I find that there is a huge gap between what most companies provide and what most customers want. Customers, when dealing with companies, want to complete a specific task. Typically, they don’t want to spend time learning about your company, understanding what they do, or getting to know your people. Instead, as Clayton Christensen discovered in his Jobs-To-Be-Done theory, customers want to get a job done.
Business, on the other hand, has a different mandate. They exist to increase shareholder value – increase the business value – and usually through improving profitability. The path to improving profitability can only come from two sources – reducing costs or increasing willingness to pay. Simplified – you either spend less to make your widget – or make the customer feel that it is worth more than it is – and will therefore wish to pay more for it.
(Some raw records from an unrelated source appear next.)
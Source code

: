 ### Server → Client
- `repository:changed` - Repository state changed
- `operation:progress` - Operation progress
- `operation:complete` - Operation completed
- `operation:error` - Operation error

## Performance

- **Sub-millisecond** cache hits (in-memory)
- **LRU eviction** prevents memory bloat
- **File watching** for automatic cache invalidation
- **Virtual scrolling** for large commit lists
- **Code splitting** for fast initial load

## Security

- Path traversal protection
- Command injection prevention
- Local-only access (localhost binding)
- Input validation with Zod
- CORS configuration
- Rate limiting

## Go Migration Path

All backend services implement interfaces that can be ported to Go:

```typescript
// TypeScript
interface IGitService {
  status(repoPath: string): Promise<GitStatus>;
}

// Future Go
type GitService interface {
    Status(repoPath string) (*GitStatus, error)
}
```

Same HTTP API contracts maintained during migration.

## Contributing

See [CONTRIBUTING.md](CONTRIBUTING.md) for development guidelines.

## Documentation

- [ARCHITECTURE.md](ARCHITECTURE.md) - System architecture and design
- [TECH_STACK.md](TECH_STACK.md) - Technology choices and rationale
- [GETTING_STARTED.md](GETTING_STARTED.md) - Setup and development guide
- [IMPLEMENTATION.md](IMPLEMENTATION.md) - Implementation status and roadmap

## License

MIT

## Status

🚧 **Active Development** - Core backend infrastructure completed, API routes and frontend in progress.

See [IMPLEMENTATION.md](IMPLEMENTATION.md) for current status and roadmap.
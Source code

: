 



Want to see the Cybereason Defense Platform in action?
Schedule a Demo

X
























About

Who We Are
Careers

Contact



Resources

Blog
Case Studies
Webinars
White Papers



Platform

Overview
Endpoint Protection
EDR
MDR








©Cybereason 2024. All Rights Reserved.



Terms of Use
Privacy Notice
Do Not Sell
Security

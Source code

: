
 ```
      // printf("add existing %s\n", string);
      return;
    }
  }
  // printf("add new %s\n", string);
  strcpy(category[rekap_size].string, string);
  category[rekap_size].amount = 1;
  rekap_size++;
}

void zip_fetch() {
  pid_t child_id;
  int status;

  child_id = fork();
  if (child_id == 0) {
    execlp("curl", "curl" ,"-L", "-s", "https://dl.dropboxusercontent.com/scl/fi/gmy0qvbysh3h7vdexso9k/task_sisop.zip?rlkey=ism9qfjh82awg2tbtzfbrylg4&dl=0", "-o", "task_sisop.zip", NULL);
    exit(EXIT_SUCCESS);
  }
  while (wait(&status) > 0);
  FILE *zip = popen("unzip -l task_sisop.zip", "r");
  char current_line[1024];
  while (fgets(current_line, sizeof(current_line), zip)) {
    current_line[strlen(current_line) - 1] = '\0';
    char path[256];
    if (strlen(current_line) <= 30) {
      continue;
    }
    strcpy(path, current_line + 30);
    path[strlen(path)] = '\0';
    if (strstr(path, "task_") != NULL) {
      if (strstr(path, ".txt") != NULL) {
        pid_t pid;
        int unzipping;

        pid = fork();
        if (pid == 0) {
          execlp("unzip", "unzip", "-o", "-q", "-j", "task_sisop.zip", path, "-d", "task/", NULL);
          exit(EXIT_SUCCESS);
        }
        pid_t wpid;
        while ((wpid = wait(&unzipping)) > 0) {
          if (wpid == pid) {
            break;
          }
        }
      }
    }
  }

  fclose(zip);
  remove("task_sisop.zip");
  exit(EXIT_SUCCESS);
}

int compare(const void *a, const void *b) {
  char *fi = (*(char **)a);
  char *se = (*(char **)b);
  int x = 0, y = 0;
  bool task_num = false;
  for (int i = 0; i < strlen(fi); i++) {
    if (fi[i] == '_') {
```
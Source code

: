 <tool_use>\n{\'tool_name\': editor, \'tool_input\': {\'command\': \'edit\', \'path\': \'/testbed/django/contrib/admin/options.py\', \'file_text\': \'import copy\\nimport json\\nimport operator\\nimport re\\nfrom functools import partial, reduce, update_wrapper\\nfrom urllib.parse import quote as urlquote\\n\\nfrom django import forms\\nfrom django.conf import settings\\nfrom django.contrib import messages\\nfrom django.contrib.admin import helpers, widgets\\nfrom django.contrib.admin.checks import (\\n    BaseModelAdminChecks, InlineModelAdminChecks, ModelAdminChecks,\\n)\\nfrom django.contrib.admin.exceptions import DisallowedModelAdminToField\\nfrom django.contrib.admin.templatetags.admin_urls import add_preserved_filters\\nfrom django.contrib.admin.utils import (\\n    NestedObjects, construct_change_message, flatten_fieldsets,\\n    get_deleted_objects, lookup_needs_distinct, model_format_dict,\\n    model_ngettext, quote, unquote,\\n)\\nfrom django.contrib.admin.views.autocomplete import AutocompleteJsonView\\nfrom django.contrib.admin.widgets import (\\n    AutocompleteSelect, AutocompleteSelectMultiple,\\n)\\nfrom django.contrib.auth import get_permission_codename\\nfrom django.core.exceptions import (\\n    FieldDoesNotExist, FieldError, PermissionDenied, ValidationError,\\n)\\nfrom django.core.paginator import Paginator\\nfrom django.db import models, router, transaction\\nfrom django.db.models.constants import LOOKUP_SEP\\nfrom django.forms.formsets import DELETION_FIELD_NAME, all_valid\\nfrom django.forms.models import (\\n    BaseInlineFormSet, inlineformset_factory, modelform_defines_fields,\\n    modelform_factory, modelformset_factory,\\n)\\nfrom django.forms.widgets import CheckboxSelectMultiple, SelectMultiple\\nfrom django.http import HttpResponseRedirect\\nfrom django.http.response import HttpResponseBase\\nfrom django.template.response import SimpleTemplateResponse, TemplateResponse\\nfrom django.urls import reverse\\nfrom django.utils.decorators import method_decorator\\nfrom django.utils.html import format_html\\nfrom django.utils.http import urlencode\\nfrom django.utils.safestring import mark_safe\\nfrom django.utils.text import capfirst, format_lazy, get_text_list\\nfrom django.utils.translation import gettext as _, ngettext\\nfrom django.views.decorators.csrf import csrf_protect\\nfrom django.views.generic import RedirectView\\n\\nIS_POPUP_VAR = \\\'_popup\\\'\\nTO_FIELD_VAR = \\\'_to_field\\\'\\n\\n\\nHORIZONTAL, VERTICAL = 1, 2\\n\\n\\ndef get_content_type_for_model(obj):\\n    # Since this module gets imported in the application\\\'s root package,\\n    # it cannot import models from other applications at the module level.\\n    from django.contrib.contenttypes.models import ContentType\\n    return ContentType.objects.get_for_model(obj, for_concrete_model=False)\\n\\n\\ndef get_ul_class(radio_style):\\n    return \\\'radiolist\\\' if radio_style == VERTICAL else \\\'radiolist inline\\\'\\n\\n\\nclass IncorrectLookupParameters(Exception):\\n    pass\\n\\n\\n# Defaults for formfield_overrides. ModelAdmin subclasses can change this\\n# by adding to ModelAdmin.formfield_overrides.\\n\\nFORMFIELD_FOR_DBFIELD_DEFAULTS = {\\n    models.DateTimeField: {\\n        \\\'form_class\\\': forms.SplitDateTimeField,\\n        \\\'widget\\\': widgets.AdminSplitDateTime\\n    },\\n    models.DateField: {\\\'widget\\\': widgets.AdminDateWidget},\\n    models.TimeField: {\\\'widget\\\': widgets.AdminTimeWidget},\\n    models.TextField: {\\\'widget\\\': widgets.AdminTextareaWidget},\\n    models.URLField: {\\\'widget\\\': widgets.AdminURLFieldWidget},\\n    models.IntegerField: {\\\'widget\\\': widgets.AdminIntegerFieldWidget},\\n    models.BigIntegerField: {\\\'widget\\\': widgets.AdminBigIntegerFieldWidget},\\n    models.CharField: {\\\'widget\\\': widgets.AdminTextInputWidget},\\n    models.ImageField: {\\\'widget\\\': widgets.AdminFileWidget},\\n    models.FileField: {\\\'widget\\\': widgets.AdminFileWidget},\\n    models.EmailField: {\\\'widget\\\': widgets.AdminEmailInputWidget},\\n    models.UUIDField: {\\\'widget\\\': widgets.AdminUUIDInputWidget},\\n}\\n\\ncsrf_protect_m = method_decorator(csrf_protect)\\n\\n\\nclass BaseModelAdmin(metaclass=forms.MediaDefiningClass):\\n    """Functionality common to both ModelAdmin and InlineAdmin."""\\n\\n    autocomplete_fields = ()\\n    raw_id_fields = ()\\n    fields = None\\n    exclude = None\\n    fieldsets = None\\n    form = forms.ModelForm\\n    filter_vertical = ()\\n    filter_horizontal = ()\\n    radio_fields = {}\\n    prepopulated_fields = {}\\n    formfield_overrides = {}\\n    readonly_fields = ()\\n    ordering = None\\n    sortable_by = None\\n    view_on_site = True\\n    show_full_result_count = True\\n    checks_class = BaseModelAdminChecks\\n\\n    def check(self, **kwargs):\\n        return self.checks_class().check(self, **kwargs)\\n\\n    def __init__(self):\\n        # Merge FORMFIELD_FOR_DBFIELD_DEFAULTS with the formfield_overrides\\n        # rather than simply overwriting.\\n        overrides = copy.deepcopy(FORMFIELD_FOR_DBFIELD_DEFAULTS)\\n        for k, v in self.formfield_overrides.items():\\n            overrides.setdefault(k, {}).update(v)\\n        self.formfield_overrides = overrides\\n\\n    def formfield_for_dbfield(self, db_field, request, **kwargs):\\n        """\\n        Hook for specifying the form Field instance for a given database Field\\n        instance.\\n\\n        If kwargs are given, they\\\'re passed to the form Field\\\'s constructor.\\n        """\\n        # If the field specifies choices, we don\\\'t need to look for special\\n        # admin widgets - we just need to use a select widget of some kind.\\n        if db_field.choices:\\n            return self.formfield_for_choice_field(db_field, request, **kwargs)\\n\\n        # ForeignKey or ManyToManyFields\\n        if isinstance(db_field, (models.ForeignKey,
Of course, most companies take the easy way out and cut costs – but that only goes so far. Once you’ve done all you can on that front, you need to determine your customer’s willingness to pay more. To do that, you need to get a deep er understanding of what your customers truly desire.
This is one of the reasons design thinking is having a shining moment – it’s positioned as a panacea for companies who seem to have lost their way – those who have focused on increasing profitability at the expense of meeting their customer’s desires. Design thinking is the solution – get your customer in the same room (literally and figuratively) and let them tell you what they need through a deep dive into their surface and deep desires. Then, once you’ve done that, you apply agile project management to build what they need.
Unfortunately, this is where the major discrepancies occur. Once you dig into your customer’s desires, you realize that you are miles away from delivering the experience that the customer wants. You realize that to deliver even a small portion of what your customer is looking for, you will need to “break things” – things that have been working great for you (but not so much for your customers). You will have to change your products and processes and sometimes your people to meet your customers where they are – and get them to be willing to pay more for your product.
- Are you willing to meet your customers where they are instead of having them bend to your requirements?
- Are you willing to “break things” that work for you but don’t work for your customers?
- Are you willing to “move fast and break things” in your quest to meet or exceed your customer’s desires?
If not, can you really say that you are innovating?